Il Grand' Inquisitor

Lear in Parijs

Ter gelegenheid van het Shakespeare-jaar brengt de Parijse Opéra een nieuwe productie van Lear in de Palais Garnier.


foto's © Elisa Haberer / OnP

Lear is uiteraard gebaseerd op "King Lear" en handelt over de relatie tussen Lear en zijn drie dochters. Hij wil zijn rijk onder hen verdelen in functie van hun liefde voor hem. Zijn jongste dochter Cordelia weigert en wordt onterfd. Eens zijn twee andere "liefhebbende" dochters de macht hebben, zetten ze hem aan de deur. Hij geraakt op de dool en wordt waanzinnig. Er is ook een nevenintrige rond Gloster (de 'Earl of Gloucester' bij Shakespeare) en zijn twee zonen Edgar en Edmund. Op het einde is bijna iedereen dood.

"King Lear" wordt als een van de grootste meesterwerken van Shakespeare beschouwd en het is dan ook niet onlogisch dat er ooit iemand een operaversie van zou maken. "Re Lear" is bijvoorbeeld de bekendste opera die Verdi nooit geschreven heeft. Het heeft uiteindelijk tot de jaren '70 geduurd voor Aribert Reimann de handschoen opnam, na lang aandringen van Dietrich Fischer-Dieskau. De opera ging in 1978 in München in première met FiDi in de titelrol en Julia Varady als Cordelia; Deutsche Grammophon heeft trouwens een CD-opname van deze voorstellingen uitgegeven.

De zangers in Parijs zijn echter van een iets lichter kaliber. Bo Skovhus slaagt er verrassend goed in om zijn stem onder controle te houden en expressieve recitatieven af te wisselen met de gesproken teksten en er valt zelfs legato te bespeuren. Hij lukt er wel niet in om te ontroeren, laat staan mededogen op te wekken voor Lear.

De drie dochters werden gerecruteerd uit het Wagnervak. Ricarda Merbeth zingt een dramatische Goneril, tekstverstaanbaarheid was een optie. Erika Sunnegardh is een hysterische Regan met schreeuwerige hoogte. Annette Dasch is degelijk, maar ze heeft problemen met de tessituur en moet er een paar schriele hoge noten uitpersen.
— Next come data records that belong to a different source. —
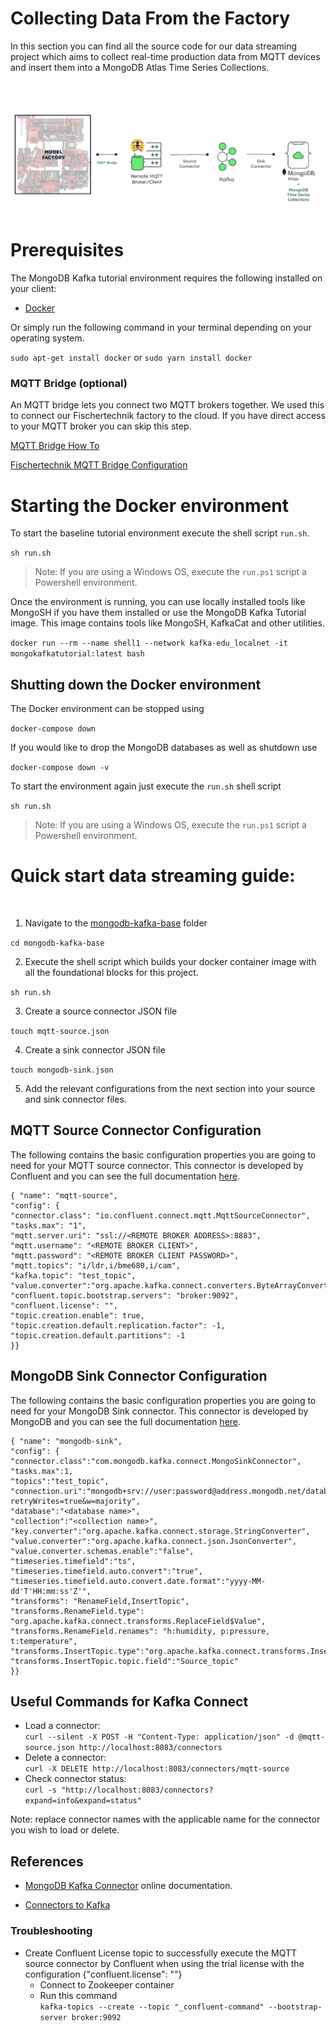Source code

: # Collecting Data From the Factory #


In this section you can find all the source code for our data streaming project which aims to collect real-time production data from MQTT devices and insert them into a MongoDB Atlas Time Series Collections. 

<br/>

![](Img/arq.png?raw=true )


# Prerequisites

  

The MongoDB Kafka tutorial environment requires the following installed on your client:

- [Docker](https://docs.docker.com/get-docker/)

Or simply run the following command in your terminal depending on your operating system.

```sudo apt-get install docker``` or ```sudo yarn install docker```

### MQTT Bridge (optional)

An MQTT bridge lets you connect two MQTT brokers together. We used this to connect our Fischertechnik factory to the cloud. If you have direct access to your MQTT broker you can skip this step.

[MQTT Bridge How To](http://www.steves-internet-guide.com/mosquitto-bridge-configuration/)

[Fischertechnik MQTT Bridge Configuration](https://github.com/mongodb-industry-solutions/smart-factory/blob/main/web-portal/MQTT_Bridge_Configuration.md)
  
# Starting the Docker environment

  

To start the baseline tutorial environment execute the shell script `run.sh`.

```sh run.sh```

  

> Note: If you are using a Windows OS, execute the `run.ps1` script a Powershell environment.
  

Once the environment is running, you can use locally installed tools like MongoSH if you have them installed or use the  MongoDB Kafka Tutorial image.  This image contains tools like MongoSH, KafkaCat and other utilities.
 

```docker run --rm --name shell1 --network kafka-edu_localnet -it mongokafkatutorial:latest bash```


## Shutting down the Docker environment

  

The Docker environment can be stopped using

`docker-compose down`

  

If you would like to drop the MongoDB databases as well as shutdown use

`docker-compose down -v`

  

To start the environment again just execute the `run.sh` shell script

`sh run.sh`

> Note: If you are using a Windows OS, execute the `run.ps1` script a Powershell environment.

# Quick start data streaming guide:

<br/>

1. Navigate to the [mongodb-kafka-base](https://github.com/mongodb-industry-solutions/smart-factory/tree/main/shopfloor-data-integration/mongodb-kafka-base) folder

```cd mongodb-kafka-base```

2. Execute the shell script which builds your docker container image with all the foundational blocks for this project.

```sh run.sh```

3. Create a source connector JSON file

```touch mqtt-source.json```

4. Create a sink connector JSON file

```touch mongodb-sink.json```

5. Add the relevant configurations from the next section into your source and sink connector files.

## MQTT Source Connector Configuration

The following contains the basic configuration properties you are going to need for your MQTT source connector. This connector is developed by Confluent and you can see the full documentation [here](https://docs.confluent.io/kafka-connect-mqtt/current/mqtt-source-connector/mqtt_source_connector_config.html).

```
{ "name": "mqtt-source",
"config": {
"connector.class": "io.confluent.connect.mqtt.MqttSourceConnector",
"tasks.max": "1",
"mqtt.server.uri": "ssl://<REMOTE BROKER ADDRESS>:8883",
"mqtt.username": "<REMOTE BROKER CLIENT>",
"mqtt.password": "<REMOTE BROKER CLIENT PASSWORD>",
"mqtt.topics": "i/ldr,i/bme680,i/cam",
"kafka.topic": "test_topic",
"value.converter":"org.apache.kafka.connect.converters.ByteArrayConverter",
"confluent.topic.bootstrap.servers": "broker:9092",
"confluent.license": "",
"topic.creation.enable": true,
"topic.creation.default.replication.factor": -1,
"topic.creation.default.partitions": -1 
}} 
```

## MongoDB Sink Connector Configuration

The following contains the basic configuration properties you are going to need for your MongoDB Sink connector. This connector is developed by MongoDB and you can see the full documentation [here](https://www.mongodb.com/docs/kafka-connector/current/).

```
{ "name": "mongodb-sink",
"config": {
"connector.class":"com.mongodb.kafka.connect.MongoSinkConnector",
"tasks.max":1,
"topics":"test_topic",
"connection.uri":"mongodb+srv://user:password@address.mongodb.net/database?retryWrites=true&w=majority",
"database":"<database name>",
"collection":"<collection name>",
"key.converter":"org.apache.kafka.connect.storage.StringConverter",
"value.converter":"org.apache.kafka.connect.json.JsonConverter",
"value.converter.schemas.enable":"false",
"timeseries.timefield":"ts",
"timeseries.timefield.auto.convert":"true",
"timeseries.timefield.auto.convert.date.format":"yyyy-MM-dd'T'HH:mm:ss'Z'",
"transforms": "RenameField,InsertTopic",
"transforms.RenameField.type": "org.apache.kafka.connect.transforms.ReplaceField$Value",
"transforms.RenameField.renames": "h:humidity, p:pressure, t:temperature",
"transforms.InsertTopic.type":"org.apache.kafka.connect.transforms.InsertField$Value",
"transforms.InsertTopic.topic.field":"Source_topic"
}}
```

## Useful Commands for Kafka Connect
- Load a connector:<br/>
```curl --silent -X POST -H "Content-Type: application/json" -d @mqtt-source.json http://localhost:8083/connectors```
- Delete a connector:<br/>
```curl -X DELETE http://localhost:8083/connectors/mqtt-source```
- Check connector status:<br/>
```curl -s "http://localhost:8083/connectors?expand=info&expand=status"```

Note: replace connector names with the applicable name for the connector you wish to load or delete.

## References

  

- [MongoDB Kafka Connector](https://docs.mongodb.com/kafka-connector/current/) online documentation.

- [Connectors to Kafka](https://docs.confluent.io/home/connect/overview.html)

### Troubleshooting 

- Create Confluent License topic to successfully execute the MQTT source connector by Confluent when using the trial license with the configuration {"confluent.license": ""}
    - Connect to Zookeeper container
    - Run this command<br/>
 ```kafka-topics --create --topic "_confluent-command" --bootstrap-server broker:9092```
De meest bevredigende vertolking kwam echter van Lauri Vasar. Hij zingt Gloster met een mooie lyrische bariton en laat Reimanns idioom heel natuurlijk klinken. In de rol van Edgar wisselt Andrew Watts op effectieve wijze zijn ruime contratenor af met een "normale" stem. Andreas Conrad werd aangekondigd als ziek... en als Edmund zingt hij dan ook vastberaden zijn stem in de vernieling.

Lear is een inherent gewelddadige opera. Met een regisseur als Calixto Bieito ben je dan ook best op het ergste voorbereid. Maar net zoals bij zijn Antwerpse Lady Macbeth houdt hij het zeer bescheiden en wijkt hij niet af van het verhaal. Hij houdt zich vooral bezig met de familierelaties van de familie Lear enerzijds en die van Gloster anderzijds. De politieke kant is niet expliciet aanwezig.

Voor de paar korte koorinterventies zie je het koor enkel door de spleten van de houten achterwand. Dat eenvoudige decor van Rebecca Ringst bestaat uit verticale planken dat - parallel met de ondergang van Lear en zijn koninkrijk - instort tot alle planken op het einde van de voorstelling horizontaal liggen. Dit gecombineerd met een evocatieve belichting maakt dit ook op esthetisch vlak tot een geslaagde voorstelling.